LPI-RIT at LeWiDi-2025: Improving Distributional Predictions via Metadata and Loss Reweighting with DisCo

TL;DR

This work tackles the challenge of predicting annotator disagreement in LeWiDi-2025 by extending the DisCo framework to incorporate annotator metadata and task-aligned multi-objective losses. The proposed DisCo_New architecture uses metadata embeddings and task-specific encoders to jointly model item-, annotator-, and annotator-level distributions, optimizing losses that align with soft-label and perspectivist evaluations, including Wasserstein distance and MAE components. Across CSC, MultiPico, and Par, DisCo_New yields consistent improvements in both soft-label distributions and perspectivist predictions, with calibration analyses showing more reliable uncertainty handling and better annotator-specific alignment. These findings demonstrate that leveraging demographic and contextual annotator information, together with loss objectives tied to evaluation metrics, enhances the ability to capture human disagreement in complex linguistic tasks, with implications for robustness and fairness in real-world systems.

Abstract

The Learning With Disagreements (LeWiDi) 2025 shared task aims to model annotator disagreement through soft label distribution prediction and perspectivist evaluation, which focuses on modeling individual annotators. We adapt DisCo (Distribution from Context), a neural architecture that jointly models item-level and annotator-level label distributions, and present detailed analysis and improvements. In this paper, we extend DisCo by introducing annotator metadata embeddings, enhancing input representations, and multi-objective training losses to capture disagreement patterns better. Through extensive experiments, we demonstrate substantial improvements in both soft and perspectivist evaluation metrics across three datasets. We also conduct in-depth calibration and error analyses that reveal when and why disagreement-aware modeling improves.
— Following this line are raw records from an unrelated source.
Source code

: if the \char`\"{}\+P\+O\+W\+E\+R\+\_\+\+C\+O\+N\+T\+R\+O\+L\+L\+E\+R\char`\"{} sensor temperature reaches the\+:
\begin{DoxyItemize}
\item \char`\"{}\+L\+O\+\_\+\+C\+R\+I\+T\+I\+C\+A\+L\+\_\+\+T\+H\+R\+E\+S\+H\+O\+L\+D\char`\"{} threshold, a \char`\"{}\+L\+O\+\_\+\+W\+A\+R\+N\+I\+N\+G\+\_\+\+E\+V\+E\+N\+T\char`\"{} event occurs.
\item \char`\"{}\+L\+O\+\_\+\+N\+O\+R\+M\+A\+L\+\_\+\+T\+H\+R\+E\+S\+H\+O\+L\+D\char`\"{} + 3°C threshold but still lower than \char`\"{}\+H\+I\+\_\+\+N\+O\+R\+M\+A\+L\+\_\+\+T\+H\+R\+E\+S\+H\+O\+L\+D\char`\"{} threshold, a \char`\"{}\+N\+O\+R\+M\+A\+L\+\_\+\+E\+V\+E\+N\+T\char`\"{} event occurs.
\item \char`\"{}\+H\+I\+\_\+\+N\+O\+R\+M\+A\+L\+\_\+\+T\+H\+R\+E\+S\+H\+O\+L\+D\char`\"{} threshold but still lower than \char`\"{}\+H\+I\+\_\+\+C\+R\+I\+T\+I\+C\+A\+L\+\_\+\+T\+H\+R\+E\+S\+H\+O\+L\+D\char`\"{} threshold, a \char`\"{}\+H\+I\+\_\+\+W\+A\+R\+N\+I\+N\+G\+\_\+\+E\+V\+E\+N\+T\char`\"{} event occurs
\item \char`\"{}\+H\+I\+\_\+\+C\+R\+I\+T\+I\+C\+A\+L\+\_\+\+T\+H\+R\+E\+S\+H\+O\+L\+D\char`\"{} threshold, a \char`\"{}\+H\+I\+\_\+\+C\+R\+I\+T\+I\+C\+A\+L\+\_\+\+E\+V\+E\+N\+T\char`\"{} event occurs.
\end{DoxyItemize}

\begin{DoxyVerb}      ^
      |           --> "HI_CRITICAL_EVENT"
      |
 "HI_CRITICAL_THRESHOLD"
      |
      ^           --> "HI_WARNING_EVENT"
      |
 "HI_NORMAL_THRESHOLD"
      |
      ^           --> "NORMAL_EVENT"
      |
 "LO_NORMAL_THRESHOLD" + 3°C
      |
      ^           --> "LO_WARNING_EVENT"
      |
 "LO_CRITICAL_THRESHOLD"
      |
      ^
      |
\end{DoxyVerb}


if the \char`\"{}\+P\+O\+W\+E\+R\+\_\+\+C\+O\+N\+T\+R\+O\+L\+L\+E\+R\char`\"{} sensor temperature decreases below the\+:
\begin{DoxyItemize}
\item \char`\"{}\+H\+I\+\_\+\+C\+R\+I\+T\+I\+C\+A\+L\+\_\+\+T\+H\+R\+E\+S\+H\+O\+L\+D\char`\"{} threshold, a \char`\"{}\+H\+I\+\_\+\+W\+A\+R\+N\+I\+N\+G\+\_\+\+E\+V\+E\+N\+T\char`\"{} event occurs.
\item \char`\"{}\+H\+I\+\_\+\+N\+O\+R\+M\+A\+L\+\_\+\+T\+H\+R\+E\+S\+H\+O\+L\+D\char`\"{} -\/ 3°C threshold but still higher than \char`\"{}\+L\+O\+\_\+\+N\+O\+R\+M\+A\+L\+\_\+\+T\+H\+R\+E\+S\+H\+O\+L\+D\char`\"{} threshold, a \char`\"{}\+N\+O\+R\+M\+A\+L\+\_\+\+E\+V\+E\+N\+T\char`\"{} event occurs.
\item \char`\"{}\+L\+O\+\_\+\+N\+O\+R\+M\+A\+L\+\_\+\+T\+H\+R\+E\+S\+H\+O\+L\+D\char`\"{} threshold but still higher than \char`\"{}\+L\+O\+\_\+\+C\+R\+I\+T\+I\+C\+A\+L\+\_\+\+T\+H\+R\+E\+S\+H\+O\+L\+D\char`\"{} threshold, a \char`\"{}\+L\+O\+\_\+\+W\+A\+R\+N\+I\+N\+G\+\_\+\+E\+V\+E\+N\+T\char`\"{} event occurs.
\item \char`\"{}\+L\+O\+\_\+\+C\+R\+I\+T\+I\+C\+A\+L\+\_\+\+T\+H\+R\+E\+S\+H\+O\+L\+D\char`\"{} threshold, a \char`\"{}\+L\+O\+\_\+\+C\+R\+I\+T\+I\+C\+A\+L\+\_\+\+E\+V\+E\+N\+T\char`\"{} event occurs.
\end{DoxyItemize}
Our findings show that disagreement can be better captured by conditioning on annotator demographics and by optimizing directly for distributional metrics, yielding consistent improvements across datasets.

Figures (12)

• Figure 1: Data representation for DisCo: each item $\mathbf{x}_m$ is paired with per‐annotator responses $\mathbf{y}_{\cdot,m}$ and their empirical distribution $\#\mathbf{y}_{\cdot,m}$, and each annotator $n$ has a response vector $\mathbf{y}_{n,\cdot}$ with distribution $\#\mathbf{y}_{n,\cdot}$.
• Figure 2: Block diagram of the DisCo encoder and decoder. The encoder maps item and annotator inputs into a joint latent code $\mathbf{z}_E$, and the decoder produces three parallel distributions via softmax heads.
• Figure 3: Metadata Embedding Pipeline for DisCo_New: After converting raw metadata into Natural language, it is passed through a transformer to generate embeddings and eventually generate $a_n$
• Figure 4: Soft-label confusion matrix for MP dev set (DisCo_New). Improved recall for the Ironic class is shown compared to DisCo_OG.
• Figure 5: Prediction error vs. modal label probability for the MP dev set. Fewer high-error outliers at high confidence are seen for DisCo_New.